Maar de Waalse eisen vinden ook een echo in de clandestiene gewapende organisaties (Front de l’Indépendance) en in de vakbonden (Mouvement Syndical Unifié geleid door André Renard, Comités de Lutte syndicale opgezet door de PC), zoals in de Waalse vleugels van de partijen, die publiek naar voor komen met de bevrijding.

Tijdens de Tweede Wereldoorlog stond de bezetter slechts één organisatie toe: de korporatistische Unie van Hand- en Geestesarbeiders, die o.a. door De Man werd verdedigd. De oude vakbonden werden opgegeven en de leiding ervan vertrok naar Londen. Maar de klasse bouwde zich in die aartsmoeilijke omstandigheden opnieuw op, waarbij vooral de KP/PC een enorme rol speelde in de opbouw van de Strijdcomités (Comités de Lutte Syndicale), die zich aan het einde van de oorlog hergroeperen in de Confédération Belge des Syndicats Uniques (CBSU). Ook andere initiatieven tot herorganisatie van de arbeidersbeweging werden genomen, waaronder het MMU (Mouvement Métallurgiste Unifié) dat in ’42 onder leiding van A. Renard en R. Latin in Luik wordt opgericht. Het MMU heeft een anarcho-syndicalistische inslag. In ’44 ontstaat uit het MMU het MSU (Mouvement Syndical Unifié), een fusie van alle onafhankelijke vakbonden, dat haar actieterrein uitbreidt in alle Waalse gebieden. Gezien de trotskisten geen toegang krijgen tot de communistische structuren sloten deze zich aan bij het MSU, maar ook zeer rechtse krachten die samenwerking met de CLS weigerden, sloten aan. Een derde nieuwe vakbondsorganisatie, het Algemeen Syndicaat van Openbare Diensten (ASOC, het toekomstige ACOD) wordt opgericht in ’42 door strijdbare militanten uit het onderwijs, de post,…

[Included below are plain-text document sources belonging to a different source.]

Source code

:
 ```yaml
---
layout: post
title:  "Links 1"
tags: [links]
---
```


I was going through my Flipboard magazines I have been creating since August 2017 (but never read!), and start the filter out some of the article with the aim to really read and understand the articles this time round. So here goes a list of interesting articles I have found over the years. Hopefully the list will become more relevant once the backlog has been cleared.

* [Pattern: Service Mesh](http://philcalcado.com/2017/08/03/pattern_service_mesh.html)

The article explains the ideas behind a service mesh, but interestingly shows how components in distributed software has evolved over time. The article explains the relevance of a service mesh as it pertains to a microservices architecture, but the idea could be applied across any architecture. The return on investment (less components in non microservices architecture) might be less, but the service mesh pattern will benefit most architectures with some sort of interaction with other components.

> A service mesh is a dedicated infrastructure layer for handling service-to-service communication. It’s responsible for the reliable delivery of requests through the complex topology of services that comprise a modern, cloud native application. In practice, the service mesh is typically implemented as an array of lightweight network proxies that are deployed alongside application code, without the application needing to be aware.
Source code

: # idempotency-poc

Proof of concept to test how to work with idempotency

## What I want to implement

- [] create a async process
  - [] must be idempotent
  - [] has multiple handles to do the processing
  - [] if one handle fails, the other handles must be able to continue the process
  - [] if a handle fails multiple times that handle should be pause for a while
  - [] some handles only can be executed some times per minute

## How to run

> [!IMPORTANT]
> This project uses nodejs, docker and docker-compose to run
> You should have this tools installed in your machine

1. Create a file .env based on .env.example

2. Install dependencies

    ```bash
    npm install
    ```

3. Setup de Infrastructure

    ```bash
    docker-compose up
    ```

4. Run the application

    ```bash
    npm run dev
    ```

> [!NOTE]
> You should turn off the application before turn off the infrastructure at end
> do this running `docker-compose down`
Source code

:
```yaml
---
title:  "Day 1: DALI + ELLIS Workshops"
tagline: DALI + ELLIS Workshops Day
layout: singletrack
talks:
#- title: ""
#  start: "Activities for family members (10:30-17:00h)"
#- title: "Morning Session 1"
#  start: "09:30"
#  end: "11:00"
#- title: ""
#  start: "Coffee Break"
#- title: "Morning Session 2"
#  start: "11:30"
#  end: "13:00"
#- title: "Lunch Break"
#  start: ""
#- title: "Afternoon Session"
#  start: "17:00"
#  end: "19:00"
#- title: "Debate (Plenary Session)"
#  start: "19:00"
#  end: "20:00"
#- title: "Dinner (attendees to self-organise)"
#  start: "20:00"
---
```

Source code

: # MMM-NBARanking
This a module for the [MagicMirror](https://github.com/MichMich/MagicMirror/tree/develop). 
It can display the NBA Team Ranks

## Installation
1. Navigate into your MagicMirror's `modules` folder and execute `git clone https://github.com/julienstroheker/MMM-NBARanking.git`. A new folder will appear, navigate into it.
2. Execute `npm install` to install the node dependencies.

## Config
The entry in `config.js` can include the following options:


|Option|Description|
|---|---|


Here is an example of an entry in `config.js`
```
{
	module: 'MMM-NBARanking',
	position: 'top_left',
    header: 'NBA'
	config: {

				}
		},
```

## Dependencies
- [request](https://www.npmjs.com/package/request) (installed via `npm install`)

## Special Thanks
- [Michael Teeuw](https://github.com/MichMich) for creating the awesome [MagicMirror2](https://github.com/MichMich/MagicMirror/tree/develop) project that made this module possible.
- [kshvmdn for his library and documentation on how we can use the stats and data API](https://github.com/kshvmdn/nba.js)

Vanaf het einde van de bezetting bouwt de oude CGTB (heropgericht in ’37 door de afsplitsing van de Syndicale Commissie van de BWP) zich opnieuw op. Op het eenheidscongres van 28 en 29 april ’45 wordt het ABVV opgericht. De numerieke krachtsverhouding van de verschillende tendenzen is als volgt:

  • CGTB: 248.259
  • CBSU: 165.968
  • MSU: 59.535
  • SGSP: 51.789

Reeds tijdens de oorlog wordt dus de Waalse federalistische syndicale stroming gevormd, geleid door Renard en Latin, die zich in ’45 in het ABVV integreert en er een zeer belangrijke rol zal spelen in 1950 en 1960-’61. Zo verdiept de oorlog de nationale kwestie verder door het ontstaan van een Waalse beweging die het federalisme nastreeft. Het is belangrijk de rol van Renard goed te begrijpen. Hij speelde als vakbondsleider een belangrijke rol in de heropbouw van de arbeidersbeweging tijdens en na de tweede wereldoorlog. Maar hij laat zich ook gebruiken door de leiding van Londen wanneer die na de oorlog terugkomt om opnieuw controle te verkrijgen over die arbeidersbeweging. Ondanks de verschillende oproepen tot eenheid vanuit de CLS om de oude leiding aan de kant te zetten en een strijdbaarder vakbond op te zetten, heeft Renard zich laten inschakelen in de strijd tegen de communistische invloed in de vakbonden.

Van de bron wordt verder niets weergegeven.